During treatment with test material, it was noted that the test material was very viscous and was difficult to apply to the tissues, since it remained stuck to the nylon mesh. As a result, the tissues might not have been completely covered. In addition, the test material was difficult to remove from the tissues and inserts. As a result, any remaining test material colored the isopropanol red, which might have interfered with the measurements. These properties have interfered with the experiment, giving unreliable results.

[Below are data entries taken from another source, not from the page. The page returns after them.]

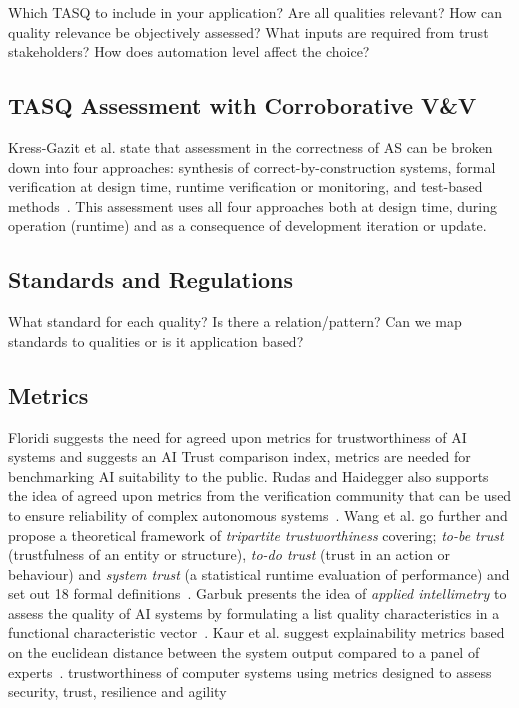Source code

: Which TASQ to include in your application? Are all qualities relevant? How can quality relevance be objectively assessed? What inputs are required from trust stakeholders? How does automation level affect the choice?    

\subsection{TASQ Assessment with Corroborative V\&V}


Kress-Gazit et al. state that assessment in the correctness of AS can be broken down into four approaches: synthesis of correct-by-construction systems, formal verification at design time, runtime verification or monitoring, and test-based methods~\cite{kress2021formalizing}. 
%
This assessment uses all four approaches both at design time, during operation (runtime) and as a consequence of development iteration or update. 



\subsection{Standards and Regulations}

What standard for each quality? Is there a relation/pattern? Can we map standards to qualities or is it application based? 


\subsection{Metrics}
Floridi suggests the need for agreed upon metrics for trustworthiness of AI systems and suggests an  AI Trust comparison index, metrics are needed for benchmarking AI suitability to the public. 
%
Rudas and Haidegger also supports the idea of agreed upon metrics from the verification community that can be used to ensure reliability of complex autonomous systems~\cite{Rudas2020}. Wang et al. go further and propose a  theoretical framework of \emph{tripartite trustworthiness} covering; \emph{to-be trust} (trustfulness of an entity or structure), \emph{to-do trust} (trust in an action or behaviour) and \emph{system trust} (a statistical runtime evaluation of performance) and set out 18 formal definitions~\cite{Wang2020}. 
%
Garbuk presents the idea of \emph{applied intellimetry} to assess the quality of AI systems by formulating a list quality characteristics in a functional characteristic vector~\cite{garbuk2018intellimetry}. 
%
Kaur et al. suggest explainability metrics based on the euclidean distance between the system output compared to a panel of experts~\cite{kaur2021trustworthy}. 
%
trustworthiness of computer systems using metrics designed to assess security, trust, resilience and agility~\cite{cho2019stram}

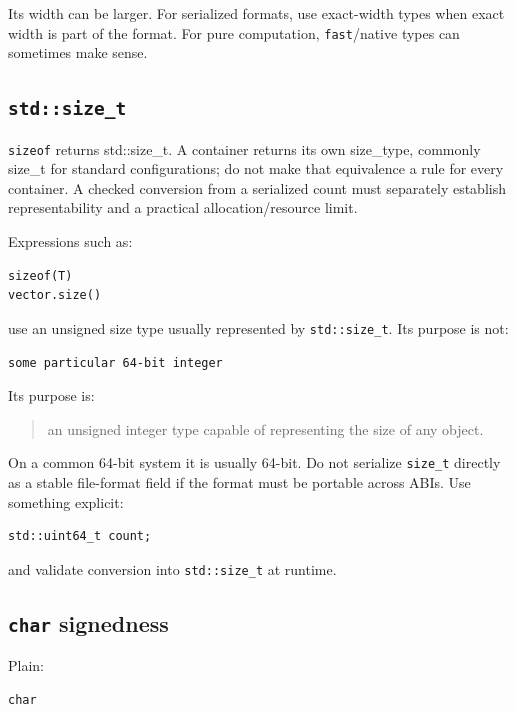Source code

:Its width can be larger. For serialized formats, use exact-width types when exact width is part of the format. For pure computation, \texttt{fast}/native types can sometimes make sense.

\subsection{\texorpdfstring{\texttt{std::size\_t}}{std::size\_t}}\label{05-engine-i-ch002-stdsize_t}

\texttt{sizeof} returns std::size\_t. A container returns its own size\_type, commonly size\_t for standard configurations; do not make that equivalence a rule for every container. A checked conversion from a serialized count must separately establish representability and a practical allocation/resource limit.

Expressions such as:

\begin{verbatim}
sizeof(T)
vector.size()
\end{verbatim}

use an unsigned size type usually represented by \texttt{std::size\_t}. Its purpose is not:

\begin{verbatim}
some particular 64-bit integer
\end{verbatim}

Its purpose is:

\begin{quote}
an unsigned integer type capable of representing the size of any object.
\end{quote}

On a common 64-bit system it is usually 64-bit. Do not serialize \texttt{size\_t} directly as a stable file-format field if the format must be portable across ABIs. Use something explicit:

\begin{verbatim}
std::uint64_t count;
\end{verbatim}

and validate conversion into \texttt{std::size\_t} at runtime.

\subsection{\texorpdfstring{\texttt{char} signedness}{char signedness}}\label{05-engine-i-ch002-char-signedness}

Plain:

\begin{verbatim}
char
\end{verbatim}

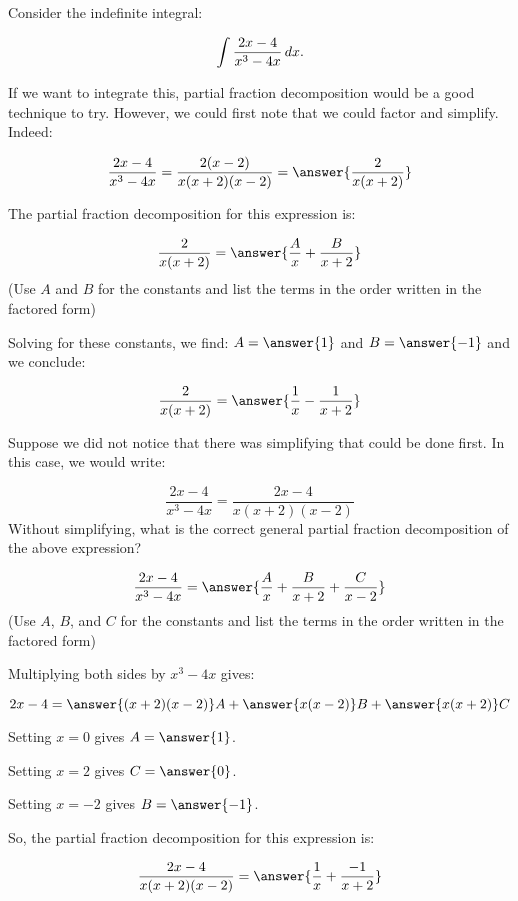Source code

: \documentclass{ximera}
\author{Jim Talamo}
\begin{document}
\begin{exercise}
Consider the indefinite integral: 

\[
\int \frac{2x-4}{x^3-4x} \mathop{}\!d x.
\]

If we want to integrate this, partial fraction decomposition would be a good technique to try.  However, we could first note that we could factor and simplify.  Indeed:

\[
\frac{2x-4}{x^3-4x} = \frac{2(x-2)}{x(x+2)(x-2)} = \answer{\frac{2}{x(x+2)}}
\]  

The partial fraction decomposition for this expression is:

\[
\frac{2}{x(x+2)} = \answer{\frac{A}{x}+\frac{B}{x+2}}
\]
(Use $A$ and $B$ for the constants and list the terms in the order written in the factored form)

\begin{exercise}
Solving for these constants, we find: $A = \answer{1}$ and $B=\answer{-1}$ and we conclude:

\[
\frac{2}{x(x+2)} = \answer{\frac{1}{x}-\frac{1}{x+2}}
\]


\begin{exercise}
Suppose we did not notice that there was simplifying that could be done first.  In this case, we would write:

\[
\frac{2x-4}{x^3-4x} = \frac{2x-4}{x(x+2)(x-2)} 
\]  
Without simplifying, what is the correct general partial fraction decomposition of the above expression?

\[
\frac{2x-4}{x^3-4x} = \answer{\frac{A}{x}+\frac{B}{x+2} +\frac{C}{x-2}}
\]  
(Use $A$, $B$, and $C$ for the constants and list the terms in the order written in the factored form)

\begin{exercise}

Multiplying both sides by $x^3-4x$ gives:

\[
2x-4 = \answer{(x+2)(x-2)}A+\answer{x(x-2)}B +\answer{x(x+2)}C
\]  

\begin{exercise}
Setting $x=0$ gives $A=\answer{1}$.

Setting $x=2$ gives $C=\answer{0}$.

Setting $x=-2$ gives $B=\answer{-1}$.

So, the partial fraction decomposition for this expression is:

\[
\frac{2x-4}{x(x+2)(x-2)}  = \answer{\frac{1}{x}+\frac{-1}{x+2}}
\]


\begin{multipleChoice}
\end{multipleChoice}


\end{exercise}
\end{exercise}
\end{exercise}
\end{exercise}
\end{exercise}
\end{document}

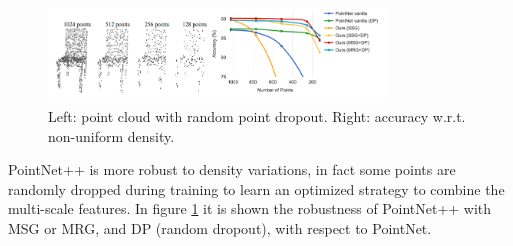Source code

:\begin{figure}[ht]
    \centering
    \includegraphics[width=0.8\textwidth]{images/pointnet++_density_robustness.png}
    \caption{Left: point cloud with random point dropout. Right: accuracy w.r.t. non-uniform density.}
    \label{fig:pointnet++_density_robustness}
\end{figure}

PointNet++ is more robust to density variations, in fact some points are randomly dropped during training to learn an optimized strategy to combine the multi-scale features. In figure \ref{fig:pointnet++_density_robustness} it is shown the robustness of PointNet++ with MSG or MRG, and DP (random dropout), with respect to PointNet.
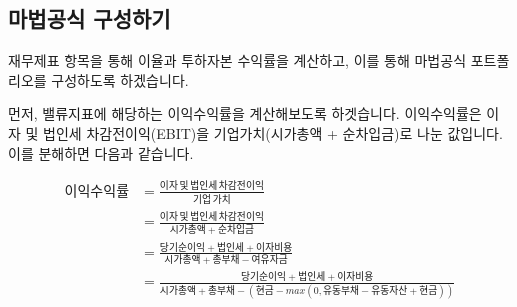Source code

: \documentclass[12pt,]{book}
\begin{document}
\hypertarget{section-64}{%
\subsection{마법공식 구성하기}\label{section-64}}

재무제표 항목을 통해 이율과 투하자본 수익률을 계산하고, 이를 통해 마법공식 포트폴리오를 구성하도록 하겠습니다.

먼저, 밸류지표에 해당하는 이익수익률을 계산해보도록 하겟습니다. 이익수익률은 이자 및 법인세 차감전이익(EBIT)을 기업가치(시가총액 + 순차입금)로 나눈 값입니다. 이를 분해하면 다음과 같습니다.

\begin{small}
\begin{equation*} 
\begin{split}
 이익수익률 & = \frac{이자\,및\,법인세\,차감전이익}{기업\,가치} \\
& = \frac{이자\,및\,법인세\,차감전이익}{시가총액 + 순차입금} \\
& = \frac{당기순이익 + 법인세 + 이자비용}{시가총액 + 총부채 - 여유자금} \\
& = \frac{당기순이익 + 법인세 + 이자비용}{시가총액 + 총부채 - (현금 - max(0, 유동부채 - 유동자산 + 현금))}
\end{split}
\end{equation*} 
\end{small}
\end{document}

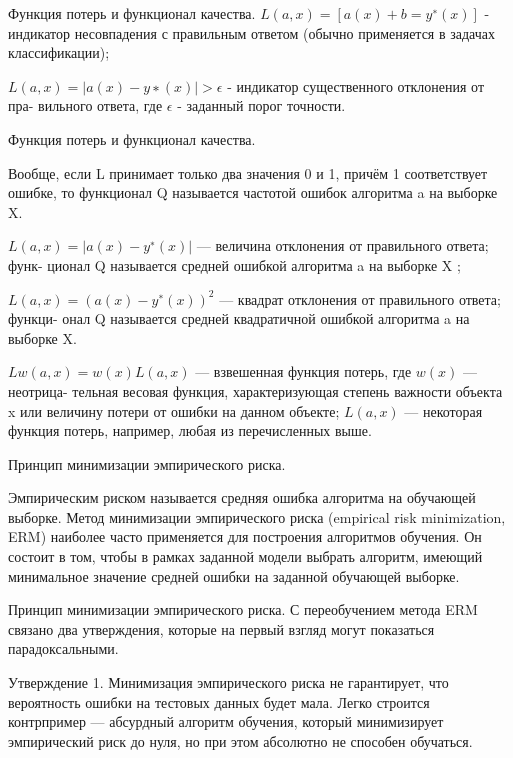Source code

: \documentclass[10pt,pdf,hyperref={unicode}]{beamer}
\begin{document}
\begin{frame}{Функция потерь и функционал качества.}
$ L (a, x) = [a(x) + b = y^∗ (x)]$ - индикатор несовпадения с правильным ответом
(обычно применяется в задачах классификации);


$L (a, x) = |a(x) − y ∗ (x)| > \epsilon$  - индикатор существенного отклонения от пра-
вильного ответа, где $\epsilon$ - заданный порог точности.


\end{frame}

\begin{frame}{Функция потерь и функционал качества.}

Вообще, если L принимает только два значения 0 и 1, причём 1 соответствует ошибке,
 то функционал Q называется частотой ошибок алгоритма a на выборке X.

$L (a, x) = |a(x) − y^∗ (x)|$ — величина отклонения от правильного ответа; функ-
ционал Q называется средней ошибкой алгоритма a на выборке X ;

$L (a, x) = (a(x)−y^∗ (x))^2$ — квадрат отклонения от правильного ответа; функци-
онал Q называется средней квадратичной ошибкой алгоритма a на выборке X.

$L w (a, x) = w(x)L (a, x)$ — взвешенная функция потерь, где $w(x)$ — неотрица-
тельная весовая функция, характеризующая степень важности объекта x или
величину потери от ошибки на данном объекте; $L (a, x)$ — некоторая функция
потерь, например, любая из перечисленных выше.


\end{frame}




 
\begin{frame}{Принцип минимизации эмпирического риска.}

Эмпирическим риском называется средняя ошибка алгоритма на обучающей выборке. Метод минимизации эмпирического риска (empirical risk minimization, ERM) наиболее часто применяется для построения алгоритмов обучения. Он состоит в том, чтобы в рамках заданной модели выбрать алгоритм, имеющий минимальное значение средней ошибки на заданной обучающей выборке.

\end{frame}

\begin{frame}{Принцип минимизации эмпирического риска.}
С переобучением метода ERM связано два утверждения, которые на первый взгляд могут показаться парадоксальными.

Утверждение 1. Минимизация эмпирического риска не гарантирует, что вероятность ошибки на тестовых данных будет мала. Легко строится контрпример — абсурдный алгоритм обучения, который минимизирует эмпирический риск до нуля, но при этом абсолютно не способен обучаться. 

\end{frame}
\end{document}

In addition to the normal procedure, three tissues were treated with test material. Instead of MTT solution these tissues were incubated with assay medium. For one of the three tissues an ‘overflow’ was measured, which equals to an OD ≥ 4.0. As a result, the non-specific color by
the test material would be ≥121% of the negative control tissues, which does exceed the acceptability criteria and the results. This high measurement, similar to in the test for color interference, is caused by residual test material, which also colored the isopropanol red.
In addition to the normal procedure, three killed tissues treated with test material and three killed non treated tissues were used for the cytotoxicity evaluation with MTT. The nonspecific reduction of MTT by the test material was -2.8% of the negative control tissues.
Since the %NSMTT was below 0.0, there was no need to correct for MTT interference.
Furthermore, since the test material was identified as MTT reducer and caused color interference, the test material was applied to three killed tissue replicates which underwent the entire testing procedure but were incubated with assay medium instead of MTT solution during the MTT assay. Since the %NSMTT was below 0.0, there was no need to correct for the non-specific color interference on killed tissues (NSCkilled).
Due to the properties of the test material, the high color interference, and the red-colored isopropanol, the relative mean tissue viability after 15 ± 0.5 minutes treatment with the test material compared to the negative control tissues was not reliable and, therefore, not reported.
Results are retained within the raw data In conclusion, due to the properties of the test material, Red HF2 was deemed not fit for this in vitro skin irritation test.